_Given records_.
********

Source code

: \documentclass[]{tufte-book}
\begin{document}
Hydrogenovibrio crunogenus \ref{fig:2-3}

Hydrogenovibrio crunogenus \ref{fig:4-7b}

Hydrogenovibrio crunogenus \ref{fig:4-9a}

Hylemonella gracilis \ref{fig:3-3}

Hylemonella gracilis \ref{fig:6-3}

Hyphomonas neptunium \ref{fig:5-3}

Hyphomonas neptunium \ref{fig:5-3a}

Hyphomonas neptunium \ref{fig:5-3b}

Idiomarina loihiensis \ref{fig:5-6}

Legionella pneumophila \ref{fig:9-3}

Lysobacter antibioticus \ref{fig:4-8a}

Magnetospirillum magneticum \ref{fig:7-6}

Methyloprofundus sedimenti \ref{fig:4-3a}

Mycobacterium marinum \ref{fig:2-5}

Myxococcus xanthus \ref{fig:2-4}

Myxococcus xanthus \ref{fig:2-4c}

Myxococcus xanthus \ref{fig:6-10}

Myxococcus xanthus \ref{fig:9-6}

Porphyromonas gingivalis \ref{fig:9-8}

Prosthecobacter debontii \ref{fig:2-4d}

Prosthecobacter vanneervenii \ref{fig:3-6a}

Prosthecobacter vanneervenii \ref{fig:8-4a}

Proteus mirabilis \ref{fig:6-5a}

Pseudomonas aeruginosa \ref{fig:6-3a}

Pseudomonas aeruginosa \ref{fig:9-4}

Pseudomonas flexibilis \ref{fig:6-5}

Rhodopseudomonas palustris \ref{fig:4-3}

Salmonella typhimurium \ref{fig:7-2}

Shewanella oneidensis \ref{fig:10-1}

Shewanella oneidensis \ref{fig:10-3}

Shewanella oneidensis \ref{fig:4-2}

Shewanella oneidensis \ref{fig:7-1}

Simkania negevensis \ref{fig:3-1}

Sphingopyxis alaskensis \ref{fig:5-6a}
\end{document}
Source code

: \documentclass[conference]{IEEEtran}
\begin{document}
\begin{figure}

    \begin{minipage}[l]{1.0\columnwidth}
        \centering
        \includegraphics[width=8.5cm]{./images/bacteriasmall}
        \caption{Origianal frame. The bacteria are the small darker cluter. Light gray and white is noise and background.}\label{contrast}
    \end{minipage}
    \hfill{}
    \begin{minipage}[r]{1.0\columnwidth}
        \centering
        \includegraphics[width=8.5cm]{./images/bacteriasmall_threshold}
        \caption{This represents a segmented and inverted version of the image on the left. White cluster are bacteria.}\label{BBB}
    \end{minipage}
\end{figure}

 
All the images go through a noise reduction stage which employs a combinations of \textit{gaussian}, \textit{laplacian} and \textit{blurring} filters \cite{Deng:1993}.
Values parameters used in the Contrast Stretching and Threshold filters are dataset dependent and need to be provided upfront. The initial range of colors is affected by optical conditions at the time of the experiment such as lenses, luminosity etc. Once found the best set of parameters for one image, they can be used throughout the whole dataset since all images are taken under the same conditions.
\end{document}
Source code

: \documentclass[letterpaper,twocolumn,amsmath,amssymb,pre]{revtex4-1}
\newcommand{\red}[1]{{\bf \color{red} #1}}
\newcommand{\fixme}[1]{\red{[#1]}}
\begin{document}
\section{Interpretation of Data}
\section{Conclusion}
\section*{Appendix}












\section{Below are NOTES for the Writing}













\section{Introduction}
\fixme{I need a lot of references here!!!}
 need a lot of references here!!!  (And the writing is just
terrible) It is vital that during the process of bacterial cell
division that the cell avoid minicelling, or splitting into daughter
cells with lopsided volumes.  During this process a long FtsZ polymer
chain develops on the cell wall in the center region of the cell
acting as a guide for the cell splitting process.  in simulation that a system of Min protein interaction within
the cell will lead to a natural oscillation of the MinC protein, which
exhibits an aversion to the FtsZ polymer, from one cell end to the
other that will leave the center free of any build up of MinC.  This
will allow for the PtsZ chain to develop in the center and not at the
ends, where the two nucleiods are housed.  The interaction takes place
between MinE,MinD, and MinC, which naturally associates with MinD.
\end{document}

********

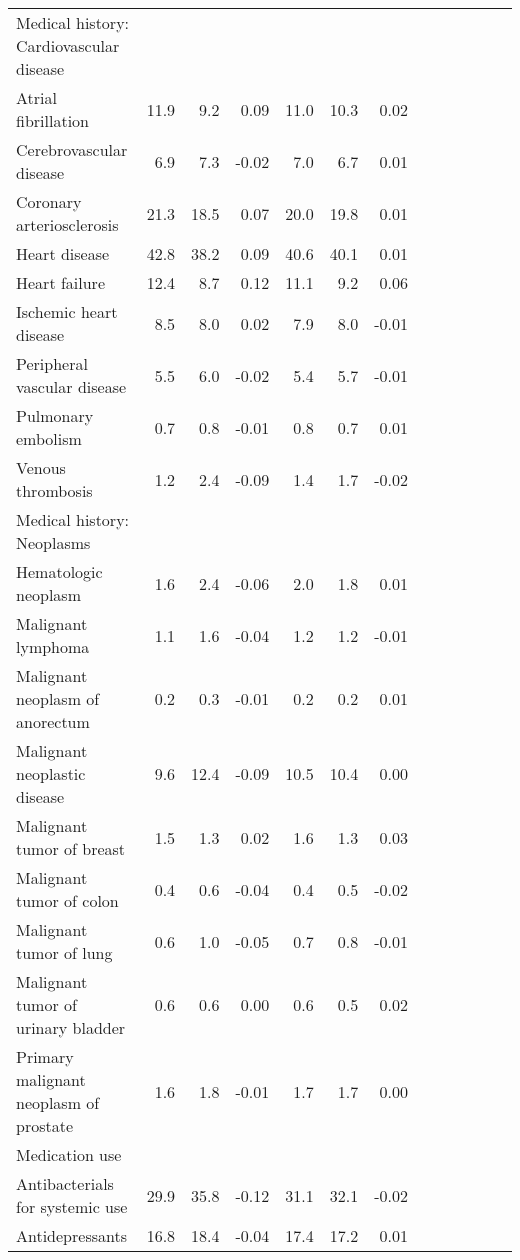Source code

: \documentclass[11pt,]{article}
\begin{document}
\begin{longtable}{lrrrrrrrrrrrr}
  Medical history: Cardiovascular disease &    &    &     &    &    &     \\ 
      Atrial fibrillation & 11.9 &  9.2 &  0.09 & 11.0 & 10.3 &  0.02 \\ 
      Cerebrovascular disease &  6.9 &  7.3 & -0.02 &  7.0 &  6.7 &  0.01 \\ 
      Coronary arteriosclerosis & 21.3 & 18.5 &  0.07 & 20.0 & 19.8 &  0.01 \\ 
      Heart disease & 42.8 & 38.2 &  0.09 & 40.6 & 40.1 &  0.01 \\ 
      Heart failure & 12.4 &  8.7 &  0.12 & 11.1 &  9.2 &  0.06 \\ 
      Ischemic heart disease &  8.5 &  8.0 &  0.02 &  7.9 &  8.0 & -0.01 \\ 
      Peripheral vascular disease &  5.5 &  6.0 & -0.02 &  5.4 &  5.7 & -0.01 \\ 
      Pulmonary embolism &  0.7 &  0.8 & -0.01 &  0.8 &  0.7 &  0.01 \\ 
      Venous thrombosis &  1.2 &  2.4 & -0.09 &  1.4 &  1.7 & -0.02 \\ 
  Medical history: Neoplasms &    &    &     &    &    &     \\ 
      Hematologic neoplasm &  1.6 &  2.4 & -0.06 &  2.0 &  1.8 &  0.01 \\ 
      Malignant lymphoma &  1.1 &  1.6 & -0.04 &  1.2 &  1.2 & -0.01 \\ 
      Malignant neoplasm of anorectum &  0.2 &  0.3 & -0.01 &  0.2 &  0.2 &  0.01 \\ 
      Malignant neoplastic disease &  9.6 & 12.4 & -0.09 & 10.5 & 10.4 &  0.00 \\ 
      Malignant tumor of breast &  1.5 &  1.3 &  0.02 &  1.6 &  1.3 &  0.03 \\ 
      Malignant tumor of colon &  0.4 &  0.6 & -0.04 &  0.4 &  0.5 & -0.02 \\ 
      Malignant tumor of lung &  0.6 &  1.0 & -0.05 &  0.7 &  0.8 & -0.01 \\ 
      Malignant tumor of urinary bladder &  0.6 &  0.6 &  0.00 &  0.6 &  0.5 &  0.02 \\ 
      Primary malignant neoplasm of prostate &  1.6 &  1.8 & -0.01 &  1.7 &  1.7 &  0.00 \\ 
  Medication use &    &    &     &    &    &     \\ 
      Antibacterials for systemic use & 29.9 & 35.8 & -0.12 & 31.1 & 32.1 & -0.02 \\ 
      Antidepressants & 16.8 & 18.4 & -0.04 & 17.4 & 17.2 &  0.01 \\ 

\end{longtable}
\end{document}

********

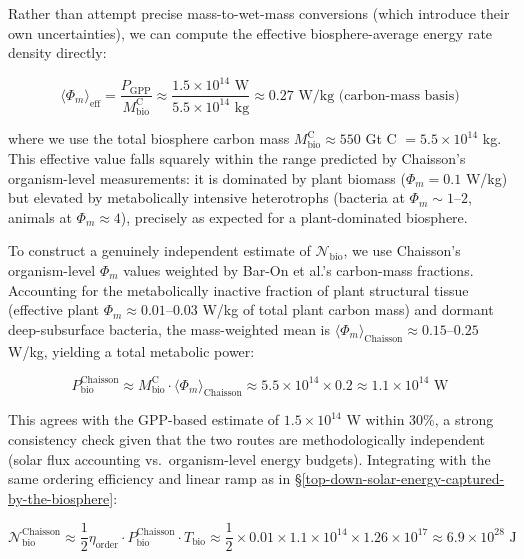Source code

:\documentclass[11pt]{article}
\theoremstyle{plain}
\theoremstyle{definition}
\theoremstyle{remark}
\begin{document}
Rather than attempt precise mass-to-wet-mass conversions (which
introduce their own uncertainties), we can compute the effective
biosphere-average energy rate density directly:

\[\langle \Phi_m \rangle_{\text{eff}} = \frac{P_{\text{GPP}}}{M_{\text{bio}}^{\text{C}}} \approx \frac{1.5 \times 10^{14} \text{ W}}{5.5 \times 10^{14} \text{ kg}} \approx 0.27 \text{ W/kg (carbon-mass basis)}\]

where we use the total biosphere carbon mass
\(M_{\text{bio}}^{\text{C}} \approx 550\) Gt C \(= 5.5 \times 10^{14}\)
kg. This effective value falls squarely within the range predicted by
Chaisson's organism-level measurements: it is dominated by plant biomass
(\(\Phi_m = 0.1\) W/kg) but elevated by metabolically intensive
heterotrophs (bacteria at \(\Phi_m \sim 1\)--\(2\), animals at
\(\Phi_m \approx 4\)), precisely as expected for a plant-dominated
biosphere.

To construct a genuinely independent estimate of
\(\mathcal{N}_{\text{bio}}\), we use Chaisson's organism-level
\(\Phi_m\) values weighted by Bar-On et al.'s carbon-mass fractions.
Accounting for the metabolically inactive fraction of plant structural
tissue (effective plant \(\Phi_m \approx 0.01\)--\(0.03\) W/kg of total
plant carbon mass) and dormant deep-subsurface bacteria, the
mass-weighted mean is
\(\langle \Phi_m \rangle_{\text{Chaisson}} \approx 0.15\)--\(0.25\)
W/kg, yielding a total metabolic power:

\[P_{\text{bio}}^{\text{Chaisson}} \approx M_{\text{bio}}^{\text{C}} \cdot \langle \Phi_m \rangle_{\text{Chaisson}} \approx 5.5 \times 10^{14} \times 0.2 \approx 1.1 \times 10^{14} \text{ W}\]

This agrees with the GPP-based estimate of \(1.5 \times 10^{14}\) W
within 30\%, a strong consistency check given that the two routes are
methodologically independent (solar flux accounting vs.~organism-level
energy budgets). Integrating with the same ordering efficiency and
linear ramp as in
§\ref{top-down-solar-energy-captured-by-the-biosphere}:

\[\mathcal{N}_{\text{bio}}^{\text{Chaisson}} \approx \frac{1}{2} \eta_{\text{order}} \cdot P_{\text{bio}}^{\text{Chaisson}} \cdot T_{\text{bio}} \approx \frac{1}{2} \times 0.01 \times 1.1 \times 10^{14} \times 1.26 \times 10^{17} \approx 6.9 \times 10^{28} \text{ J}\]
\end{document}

********

_Assignment_. Using the records above, set down exactly the lines from the one with "Heart failure &" through the one with "Hematologic neoplasm &", inclusive, and nothing more.

_Answer to the problem_.
      Heart failure & 12.4 &  8.7 &  0.12 & 11.1 &  9.2 &  0.06 \\ 
      Ischemic heart disease &  8.5 &  8.0 &  0.02 &  7.9 &  8.0 & -0.01 \\ 
      Peripheral vascular disease &  5.5 &  6.0 & -0.02 &  5.4 &  5.7 & -0.01 \\ 
      Pulmonary embolism &  0.7 &  0.8 & -0.01 &  0.8 &  0.7 &  0.01 \\ 
      Venous thrombosis &  1.2 &  2.4 & -0.09 &  1.4 &  1.7 & -0.02 \\ 
  Medical history: Neoplasms &    &    &     &    &    &     \\ 
      Hematologic neoplasm &  1.6 &  2.4 & -0.06 &  2.0 &  1.8 &  0.01 \\ 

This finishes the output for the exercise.